Problem: Print each line once more, unchanged, from the line holding "Compute vector $\uu" to the end of the listing below.

-------- Information

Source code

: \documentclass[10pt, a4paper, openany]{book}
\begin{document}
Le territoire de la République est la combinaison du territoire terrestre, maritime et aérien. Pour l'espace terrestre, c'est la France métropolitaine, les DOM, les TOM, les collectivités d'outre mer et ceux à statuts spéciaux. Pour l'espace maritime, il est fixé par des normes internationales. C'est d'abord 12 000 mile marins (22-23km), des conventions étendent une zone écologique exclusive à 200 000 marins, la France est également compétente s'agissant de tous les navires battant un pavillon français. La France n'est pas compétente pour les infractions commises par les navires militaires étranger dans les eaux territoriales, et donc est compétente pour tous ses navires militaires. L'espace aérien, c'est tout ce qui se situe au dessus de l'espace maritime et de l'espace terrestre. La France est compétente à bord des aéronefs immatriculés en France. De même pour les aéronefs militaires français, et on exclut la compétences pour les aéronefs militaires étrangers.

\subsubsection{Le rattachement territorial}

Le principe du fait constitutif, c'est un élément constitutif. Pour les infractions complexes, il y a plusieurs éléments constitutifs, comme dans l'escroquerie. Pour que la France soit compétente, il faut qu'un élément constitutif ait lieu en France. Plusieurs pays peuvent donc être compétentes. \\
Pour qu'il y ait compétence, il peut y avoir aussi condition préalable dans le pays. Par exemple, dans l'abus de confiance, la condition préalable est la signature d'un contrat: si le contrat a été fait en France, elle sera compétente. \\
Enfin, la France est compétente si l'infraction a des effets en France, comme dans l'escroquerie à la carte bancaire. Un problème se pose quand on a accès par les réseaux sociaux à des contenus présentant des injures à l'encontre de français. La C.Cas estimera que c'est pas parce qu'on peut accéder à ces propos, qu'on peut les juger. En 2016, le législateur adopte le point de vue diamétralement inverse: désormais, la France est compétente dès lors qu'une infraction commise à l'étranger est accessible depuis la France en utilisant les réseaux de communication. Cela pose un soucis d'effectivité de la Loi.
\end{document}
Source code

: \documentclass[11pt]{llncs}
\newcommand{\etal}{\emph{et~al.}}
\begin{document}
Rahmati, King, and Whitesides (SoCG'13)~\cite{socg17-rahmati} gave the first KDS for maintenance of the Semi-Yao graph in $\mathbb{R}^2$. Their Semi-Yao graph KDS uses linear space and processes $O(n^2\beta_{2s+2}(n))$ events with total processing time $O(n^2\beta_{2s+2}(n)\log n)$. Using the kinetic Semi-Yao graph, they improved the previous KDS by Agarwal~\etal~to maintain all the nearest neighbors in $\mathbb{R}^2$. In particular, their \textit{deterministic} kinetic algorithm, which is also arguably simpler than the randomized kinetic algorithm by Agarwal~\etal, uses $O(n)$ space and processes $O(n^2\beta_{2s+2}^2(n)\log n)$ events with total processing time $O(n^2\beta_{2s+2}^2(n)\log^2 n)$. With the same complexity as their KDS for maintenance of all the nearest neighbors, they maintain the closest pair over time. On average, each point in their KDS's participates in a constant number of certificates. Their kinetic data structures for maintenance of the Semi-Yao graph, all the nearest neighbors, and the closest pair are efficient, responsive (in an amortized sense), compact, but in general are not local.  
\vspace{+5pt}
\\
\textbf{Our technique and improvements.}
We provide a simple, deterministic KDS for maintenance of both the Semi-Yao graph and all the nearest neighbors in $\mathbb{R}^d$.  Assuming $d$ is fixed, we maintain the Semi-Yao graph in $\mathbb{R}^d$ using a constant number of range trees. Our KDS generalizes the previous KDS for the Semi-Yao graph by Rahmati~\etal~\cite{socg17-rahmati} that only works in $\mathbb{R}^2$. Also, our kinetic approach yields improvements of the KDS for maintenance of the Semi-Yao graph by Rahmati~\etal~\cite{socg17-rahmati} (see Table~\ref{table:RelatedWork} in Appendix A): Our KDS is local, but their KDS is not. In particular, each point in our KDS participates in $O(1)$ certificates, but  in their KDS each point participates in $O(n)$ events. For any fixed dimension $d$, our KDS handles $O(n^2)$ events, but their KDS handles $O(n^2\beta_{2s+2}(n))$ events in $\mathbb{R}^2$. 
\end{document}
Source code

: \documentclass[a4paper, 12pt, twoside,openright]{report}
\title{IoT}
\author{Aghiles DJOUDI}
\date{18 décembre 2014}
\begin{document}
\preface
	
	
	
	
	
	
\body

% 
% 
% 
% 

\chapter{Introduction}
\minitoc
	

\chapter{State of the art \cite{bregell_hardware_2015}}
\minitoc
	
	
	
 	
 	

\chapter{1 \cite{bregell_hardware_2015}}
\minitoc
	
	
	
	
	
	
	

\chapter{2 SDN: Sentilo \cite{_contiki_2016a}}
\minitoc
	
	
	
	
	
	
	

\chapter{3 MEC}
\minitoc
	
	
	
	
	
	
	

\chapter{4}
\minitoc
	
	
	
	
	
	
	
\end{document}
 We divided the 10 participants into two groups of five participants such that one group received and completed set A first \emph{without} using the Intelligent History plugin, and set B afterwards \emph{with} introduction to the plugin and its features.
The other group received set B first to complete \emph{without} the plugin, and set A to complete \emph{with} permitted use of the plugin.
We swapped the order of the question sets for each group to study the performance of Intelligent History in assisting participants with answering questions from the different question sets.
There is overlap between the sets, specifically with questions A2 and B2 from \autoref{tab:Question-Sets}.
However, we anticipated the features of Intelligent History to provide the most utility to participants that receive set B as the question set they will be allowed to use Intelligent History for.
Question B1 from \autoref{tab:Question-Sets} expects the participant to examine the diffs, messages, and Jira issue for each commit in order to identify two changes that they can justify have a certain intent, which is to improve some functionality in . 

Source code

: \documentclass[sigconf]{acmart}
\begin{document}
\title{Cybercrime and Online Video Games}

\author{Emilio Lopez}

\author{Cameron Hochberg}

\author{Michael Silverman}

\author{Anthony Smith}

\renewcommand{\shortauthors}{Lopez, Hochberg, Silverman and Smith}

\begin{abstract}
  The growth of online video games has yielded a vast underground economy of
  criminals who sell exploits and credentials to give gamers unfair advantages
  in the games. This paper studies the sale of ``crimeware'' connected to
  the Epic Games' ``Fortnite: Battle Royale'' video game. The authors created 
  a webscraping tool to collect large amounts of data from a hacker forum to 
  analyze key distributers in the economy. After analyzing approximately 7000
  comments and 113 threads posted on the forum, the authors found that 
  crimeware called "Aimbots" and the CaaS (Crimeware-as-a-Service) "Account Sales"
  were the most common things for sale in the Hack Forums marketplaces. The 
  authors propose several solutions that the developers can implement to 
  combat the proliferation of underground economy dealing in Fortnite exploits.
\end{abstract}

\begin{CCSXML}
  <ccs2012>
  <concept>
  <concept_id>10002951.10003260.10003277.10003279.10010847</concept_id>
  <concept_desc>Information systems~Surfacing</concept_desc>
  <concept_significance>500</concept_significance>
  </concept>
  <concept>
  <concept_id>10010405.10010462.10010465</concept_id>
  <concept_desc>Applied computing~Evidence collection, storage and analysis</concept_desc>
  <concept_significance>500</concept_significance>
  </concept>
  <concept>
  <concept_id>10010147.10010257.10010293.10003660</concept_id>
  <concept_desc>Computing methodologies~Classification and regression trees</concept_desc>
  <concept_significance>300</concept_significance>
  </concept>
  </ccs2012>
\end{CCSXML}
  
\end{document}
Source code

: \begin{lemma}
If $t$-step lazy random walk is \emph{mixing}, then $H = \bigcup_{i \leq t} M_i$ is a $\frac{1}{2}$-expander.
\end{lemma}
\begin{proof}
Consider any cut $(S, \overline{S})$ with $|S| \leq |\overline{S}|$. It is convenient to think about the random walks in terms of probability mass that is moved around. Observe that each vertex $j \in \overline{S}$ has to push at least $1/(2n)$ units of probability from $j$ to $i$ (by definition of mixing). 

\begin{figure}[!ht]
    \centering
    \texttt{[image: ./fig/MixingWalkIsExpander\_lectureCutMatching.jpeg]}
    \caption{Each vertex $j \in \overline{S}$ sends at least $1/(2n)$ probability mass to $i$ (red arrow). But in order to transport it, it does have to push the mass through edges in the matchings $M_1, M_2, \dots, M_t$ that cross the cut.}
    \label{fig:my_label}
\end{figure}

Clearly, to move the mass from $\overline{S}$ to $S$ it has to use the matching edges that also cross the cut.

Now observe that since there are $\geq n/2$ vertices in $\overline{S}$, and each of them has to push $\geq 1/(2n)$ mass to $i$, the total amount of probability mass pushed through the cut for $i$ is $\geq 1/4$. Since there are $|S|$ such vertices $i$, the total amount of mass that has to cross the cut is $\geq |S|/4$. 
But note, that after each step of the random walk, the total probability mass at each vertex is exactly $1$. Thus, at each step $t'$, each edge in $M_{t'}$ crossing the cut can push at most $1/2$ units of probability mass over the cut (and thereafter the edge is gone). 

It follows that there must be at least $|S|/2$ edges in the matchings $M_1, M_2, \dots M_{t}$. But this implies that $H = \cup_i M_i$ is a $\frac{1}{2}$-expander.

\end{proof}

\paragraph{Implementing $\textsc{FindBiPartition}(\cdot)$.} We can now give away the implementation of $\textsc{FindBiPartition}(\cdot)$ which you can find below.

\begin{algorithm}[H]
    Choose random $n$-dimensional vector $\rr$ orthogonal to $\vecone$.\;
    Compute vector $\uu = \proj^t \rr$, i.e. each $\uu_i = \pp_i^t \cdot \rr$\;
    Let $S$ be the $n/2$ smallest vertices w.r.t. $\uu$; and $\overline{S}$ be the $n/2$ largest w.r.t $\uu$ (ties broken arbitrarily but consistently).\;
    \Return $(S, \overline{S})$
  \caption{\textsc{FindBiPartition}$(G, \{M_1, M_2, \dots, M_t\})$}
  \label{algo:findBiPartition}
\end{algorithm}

----------------

Solution for this exercise:
    Compute vector $\uu = \proj^t \rr$, i.e. each $\uu_i = \pp_i^t \cdot \rr$\;
    Let $S$ be the $n/2$ smallest vertices w.r.t. $\uu$; and $\overline{S}$ be the $n/2$ largest w.r.t $\uu$ (ties broken arbitrarily but consistently).\;
    \Return $(S, \overline{S})$
  \caption{\textsc{FindBiPartition}$(G, \{M_1, M_2, \dots, M_t\})$}
  \label{algo:findBiPartition}
\end{algorithm}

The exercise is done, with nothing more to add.